In the last few years, JSON has positioned itself as a standard data exchange format between services, although XML is still widely used. In the SQL Server 2016, Microsoft implemented JSON support directly in the database engine, and the capabilities of data manipulation are increasing in each following version.

The word comes as an abbreviation from JavaScript Object Notation, and it represents an open-standard format in a form of human-readable key-value pairs; it is language-independent. It is often used in application configurations, RESTful web services, and NoSQL databases like CouchDB and MongoDB.

Popular development languages, including JavaScript, natively support generation and consumption of JSON without serialization, which gives it flexibility while keeping self-description without the need for schema, which is a requirement in XML.

Table of Contents

Decoding JSON: What It Is and Why You Need It

JSON text content is a sequence of tokens containing code points that conform to the JSON value grammar. Values can be either primitive (strings, numbers, booleans, or nulls) or complex (objects or arrays).

A JSON object is defined as a collection of “zero or more” key-value pairs named object members that are written in paired braces. Keys and values are separated with a single colon, and objects are separated by a comma. The key is a string, and the value can be any primitive or complex data type. A JSON array is an ordered list of zero or more values separated by commas and surrounded by square brackets.

Since JSON is designed to be as lightweight as possible, it supports only four primitive data types – numbers (double-precision float), string (Unicode text surrounded by double-quotes), true/false (boolean values that must be written in lowercase), and nulls. There is no dedicated “date” type – they are represented as strings. In JSON, strings are sequences wrapped with quotation marks, and all characters must be placed within them, except for escaped characters.

JSON basic structure
JSON basic structure

How to Retrieve SQL Server Data in JSON Format

When we start working with JSON in SQL Server, we usually first have to retrieve tabular data in this format. Microsoft first implemented a FOR JSON clause in SQL Server 2017 – this clause can be natively used with the SELECT statement, similarly to FOR XML that we use for retrieving data in XML format.

FOR JSON allows for two methods to select from:

  • FOR JSON AUTO – output will be formatted according to the SELECT statement structure
  • FOR JSON PATH – output will be formatted according to the user-defined structure, allowing you to use nested objects and properties

Whichever model you choose, SQL Server will extract relational data in SELECT statements.

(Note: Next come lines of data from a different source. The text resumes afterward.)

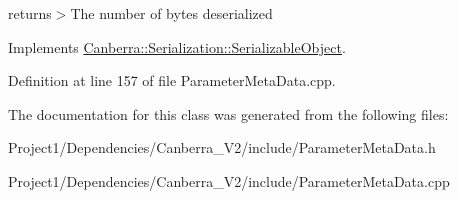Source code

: returns$>$The number of bytes deserialized

Implements \hyperlink{class_canberra_1_1_serialization_1_1_serializable_object}{Canberra\+::\+Serialization\+::\+Serializable\+Object}.



Definition at line 157 of file Parameter\+Meta\+Data.\+cpp.



The documentation for this class was generated from the following files\+:\begin{DoxyCompactItemize}
\item 
Project1/\+Dependencies/\+Canberra\+\_\+\+V2/include/Parameter\+Meta\+Data.\+h\item 
Project1/\+Dependencies/\+Canberra\+\_\+\+V2/include/Parameter\+Meta\+Data.\+cpp\end{DoxyCompactItemize}
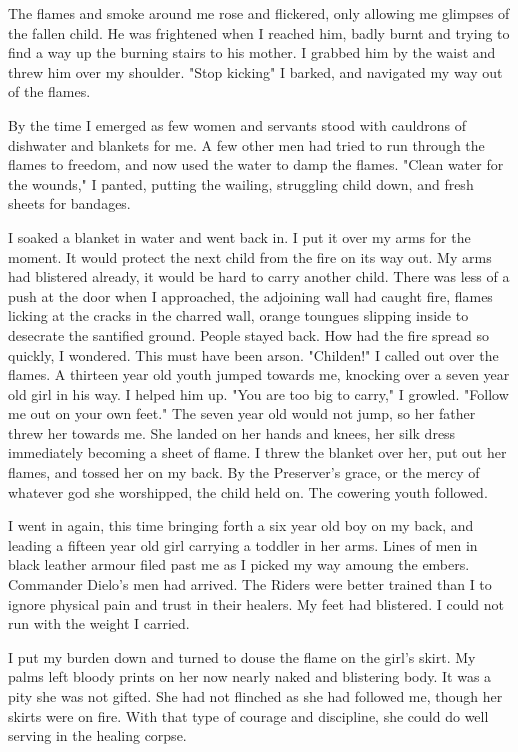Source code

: \documentclass{article}
\begin{document}
The flames and smoke around me rose and flickered, only allowing me glimpses of the fallen child. He was frightened when I reached him, badly burnt and trying to find a way up the burning stairs to his mother. I grabbed him by the waist and threw him over my shoulder. "Stop kicking" I barked, and navigated my way out of the flames. 

By the time I emerged as few women and servants stood with cauldrons of dishwater and blankets for me. A few other men had tried to run through the flames to freedom, and now used the water to damp the flames. "Clean water for the wounds," I panted, putting the wailing, struggling child down, and fresh sheets for bandages. 

I soaked a blanket in water and went back in. I put it over my arms for the moment. It would protect the next child from the fire on its way out. My arms had blistered already, it would be hard to carry another child. There was less of a push at the door when I approached, the adjoining wall had caught fire, flames licking at the cracks in the charred wall, orange toungues slipping inside to desecrate the santified ground. People stayed back. How had the fire spread so quickly, I wondered. This must have been arson. "Childen!" I called out over the flames. A thirteen year old youth jumped towards me, knocking over a seven year old girl in his way. I helped him up. "You are too big to carry," I growled. "Follow me out on your own feet." The seven year old would not jump, so her father threw her towards me. She landed on her hands and knees, her silk dress immediately becoming a sheet of flame. I threw the blanket over her, put out her flames, and tossed her on my back. By the Preserver's grace, or the mercy of whatever god she worshipped, the child held on. The cowering youth followed.

I went in again, this time bringing forth a six year old boy on my back, and leading a fifteen year old girl carrying a toddler in her arms. Lines of men in black leather armour filed past me as I picked my way amoung the embers. Commander Dielo's men had arrived. The Riders were better trained than I to ignore physical pain and trust in their healers. My feet had blistered. I could not run with the weight I carried. 

I put my burden down and turned to douse the flame on the girl's skirt. My palms left bloody prints on her now nearly naked and blistering body. It was a pity she was not gifted. She had not flinched as she had followed me, though her skirts were on fire. With that type of courage and discipline, she could do well serving in the healing corpse.
\end{document}
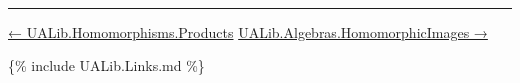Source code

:\begin{code}
\AgdaSpace{}%
\AgdaSymbol{=}\AgdaSpace{}%
\<%
\\
\>[0][@{}l@{\AgdaIndent{0}}]%
\>[1]\<%
\\
\>[1][@{}l@{\AgdaIndent{0}}]%
\>[2]\AgdaSpace{}%
\AgdaSymbol{:}\AgdaSpace{}%
\AgdaSpace{}%
\AgdaSpace{}%
\<%
\\
%
\>[2]\AgdaSpace{}%
\AgdaSymbol{=}\AgdaSpace{}%
\AgdaSpace{}%
\AgdaSpace{}%
\<%
\\
%
\>[2]\AgdaSpace{}%
\AgdaSymbol{:}\AgdaSpace{}%
\AgdaSpace{}%
\AgdaSpace{}%
\<%
\\
%
\>[2]\AgdaSpace{}%
\AgdaSymbol{=}\AgdaSpace{}%
\AgdaSpace{}%
\AgdaSpace{}%
\AgdaSpace{}%
\<%
\\
%
\\[\AgdaEmptyExtraSkip]%
%
\>[2]\AgdaSpace{}%
\AgdaSymbol{:}\AgdaSpace{}%
\AgdaSpace{}%
\AgdaSpace{}%
\AgdaSpace{}%
\<%
\\
%
\>[2]\AgdaSpace{}%
\AgdaSymbol{=}\AgdaSpace{}%
\AgdaSpace{}%
\AgdaSpace{}%
\AgdaSpace{}%
\AgdaOperator{\AgdaInductiveConstructor{,}}\AgdaSpace{}%
\AgdaSymbol{(}\AgdaSpace{}%
\AgdaSpace{}%
\AgdaSpace{}%
\AgdaSpace{}%
\AgdaSpace{}%
\AgdaOperator{\AgdaInductiveConstructor{,}}\AgdaSpace{}%
\AgdaSpace{}%
\AgdaSpace{}%
\AgdaSpace{}%
\AgdaSpace{}%
\AgdaSymbol{)}\<%
\\
%
\\[\AgdaEmptyExtraSkip]%
%
\>[2]\AgdaSpace{}%
\AgdaSymbol{:}\AgdaSpace{}%
\AgdaSpace{}%
\AgdaSpace{}%
\AgdaSpace{}%
\<%
\\
%
\>[2]\AgdaSpace{}%
\AgdaSymbol{=}\AgdaSpace{}%
\AgdaSpace{}%
\AgdaSpace{}%
\AgdaSpace{}%
\AgdaSpace{}%
\AgdaSymbol{(}\AgdaSpace{}%
\AgdaSpace{}%
\AgdaSpace{}%
\AgdaSpace{}%
\AgdaSymbol{)}\<%
\end{code}

\begin{center}\rule{0.5\linewidth}{\linethickness}\end{center}

\href{UALib.Homomorphisms.Products.html}{← UALib.Homomorphisms.Products}
{\href{UALib.Algebras.HomomorphicImages.html}{UALib.Algebras.HomomorphicImages
→}}

\{\% include UALib.Links.md \%\}
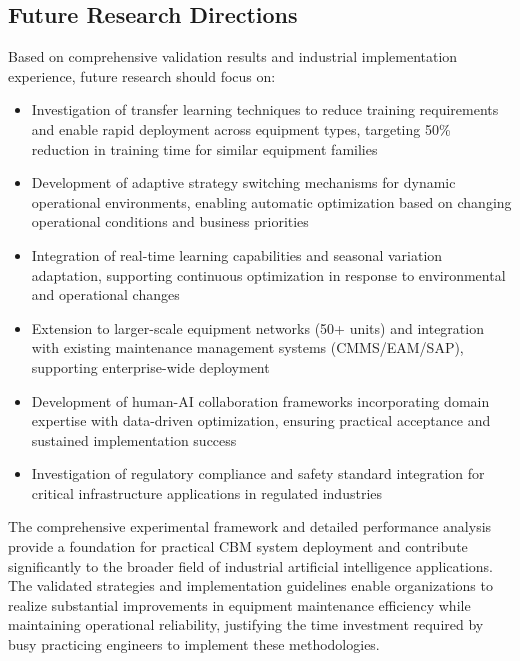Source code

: \documentclass[twocolumn]{article}
\begin{document}
\subsection{Future Research Directions}

Based on comprehensive validation results and industrial implementation experience, future research should focus on:

\begin{itemize}
\item Investigation of transfer learning techniques to reduce training requirements and enable rapid deployment across equipment types, targeting 50\% reduction in training time for similar equipment families
\item Development of adaptive strategy switching mechanisms for dynamic operational environments, enabling automatic optimization based on changing operational conditions and business priorities
\item Integration of real-time learning capabilities and seasonal variation adaptation, supporting continuous optimization in response to environmental and operational changes
\item Extension to larger-scale equipment networks (50+ units) and integration with existing maintenance management systems (CMMS/EAM/SAP), supporting enterprise-wide deployment
\item Development of human-AI collaboration frameworks incorporating domain expertise with data-driven optimization, ensuring practical acceptance and sustained implementation success
\item Investigation of regulatory compliance and safety standard integration for critical infrastructure applications in regulated industries
\end{itemize}

The comprehensive experimental framework and detailed performance analysis provide a foundation for practical CBM system deployment and contribute significantly to the broader field of industrial artificial intelligence applications. The validated strategies and implementation guidelines enable organizations to realize substantial improvements in equipment maintenance efficiency while maintaining operational reliability, justifying the time investment required by busy practicing engineers to implement these methodologies.
\end{document}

It will automatically convert the database data types to JSON types and implement character escape rules. Finally, it will format the output according to explicitly or implicitly defined formatting rules.

With FOR JSON AUTO, the output format is controlled by the design of the SELECT statement. Thus, using this mode requires a database table or view.

USE AdventureWorks2019
GO

SELECT GETDATE() FOR JSON AUTO

We get the following error message:

Msg 13600, Level 16, State 1, Line 4

FOR JSON AUTO requires at least one table for generating JSON objects. Use FOR JSON PATH or add a FROM clause with a table name.

Now we show how SQL Server automatically generates JSON data. First, it is as output in Management Studio, and then formatted in a text editor:

USE AdventureWorks2019
GO

SELECT TOP(2) JobTitle, FirstName, LastName, City 
  FROM HumanResources.vEmployee 
   FOR JSON AUTO
SQL Server automatically generates JSON data
SQL Server automatically generates JSON data
[
	{
		"JobTitle": "Chief Executive Officer",
		"FirstName": "Ken",
		"LastName": "Sánchez",
		"City": "Newport Hills"
	},
	{
		"JobTitle": "Vice President of Engineering",
		"FirstName": "Terri",
		"LastName": "Duffy",
		"City": "Renton"
	}
]

Each row in the original result set is created as a flat property structure. If you compare this to standard XML, you will see much less text. It is because the table names do not appear in the JSON output.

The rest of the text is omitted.